WHAT YOU ARE ASKED TO DO> In the data below, find every line with the string "requirements" and pull it out.
_ _ _ _
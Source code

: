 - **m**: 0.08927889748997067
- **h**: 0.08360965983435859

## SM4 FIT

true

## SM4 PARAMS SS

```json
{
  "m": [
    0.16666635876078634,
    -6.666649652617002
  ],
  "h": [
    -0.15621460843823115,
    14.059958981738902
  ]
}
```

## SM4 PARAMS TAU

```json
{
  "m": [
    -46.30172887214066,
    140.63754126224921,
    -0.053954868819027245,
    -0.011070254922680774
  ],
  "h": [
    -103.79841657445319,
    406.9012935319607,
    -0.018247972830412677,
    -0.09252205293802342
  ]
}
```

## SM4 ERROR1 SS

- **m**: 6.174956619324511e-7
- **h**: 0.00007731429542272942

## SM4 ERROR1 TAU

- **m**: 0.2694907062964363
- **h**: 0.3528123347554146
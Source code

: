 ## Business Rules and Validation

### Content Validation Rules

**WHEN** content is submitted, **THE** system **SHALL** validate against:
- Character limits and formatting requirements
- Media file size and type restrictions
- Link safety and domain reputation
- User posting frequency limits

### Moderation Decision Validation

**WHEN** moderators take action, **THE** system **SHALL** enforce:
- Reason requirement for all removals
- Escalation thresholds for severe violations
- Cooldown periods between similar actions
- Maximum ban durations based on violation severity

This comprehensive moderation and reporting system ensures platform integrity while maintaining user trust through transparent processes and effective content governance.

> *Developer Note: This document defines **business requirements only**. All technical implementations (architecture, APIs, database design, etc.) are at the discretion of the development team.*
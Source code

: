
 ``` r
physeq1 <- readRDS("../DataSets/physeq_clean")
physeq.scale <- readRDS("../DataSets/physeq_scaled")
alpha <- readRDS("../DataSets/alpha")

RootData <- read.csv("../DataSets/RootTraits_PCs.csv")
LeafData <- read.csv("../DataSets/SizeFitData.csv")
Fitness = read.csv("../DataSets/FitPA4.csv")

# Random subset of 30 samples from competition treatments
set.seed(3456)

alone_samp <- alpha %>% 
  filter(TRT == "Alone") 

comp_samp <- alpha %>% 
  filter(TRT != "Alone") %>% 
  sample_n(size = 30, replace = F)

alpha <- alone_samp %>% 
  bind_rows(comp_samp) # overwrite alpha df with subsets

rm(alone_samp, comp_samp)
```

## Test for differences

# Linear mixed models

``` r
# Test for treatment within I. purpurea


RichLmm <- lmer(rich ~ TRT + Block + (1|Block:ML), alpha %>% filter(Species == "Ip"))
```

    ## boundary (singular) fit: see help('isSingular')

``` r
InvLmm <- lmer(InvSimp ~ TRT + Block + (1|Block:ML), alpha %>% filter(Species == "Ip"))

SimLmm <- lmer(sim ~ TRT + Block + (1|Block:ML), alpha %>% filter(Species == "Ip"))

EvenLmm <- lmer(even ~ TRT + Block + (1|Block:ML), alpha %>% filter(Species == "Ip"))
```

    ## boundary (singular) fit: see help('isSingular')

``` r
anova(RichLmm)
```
_ _ _ _
TASK OUTPUT>
- Character limits and formatting requirements
> *Developer Note: This document defines **business requirements only**. All technical implementations (architecture, APIs, database design, etc.) are at the discretion of the development team.*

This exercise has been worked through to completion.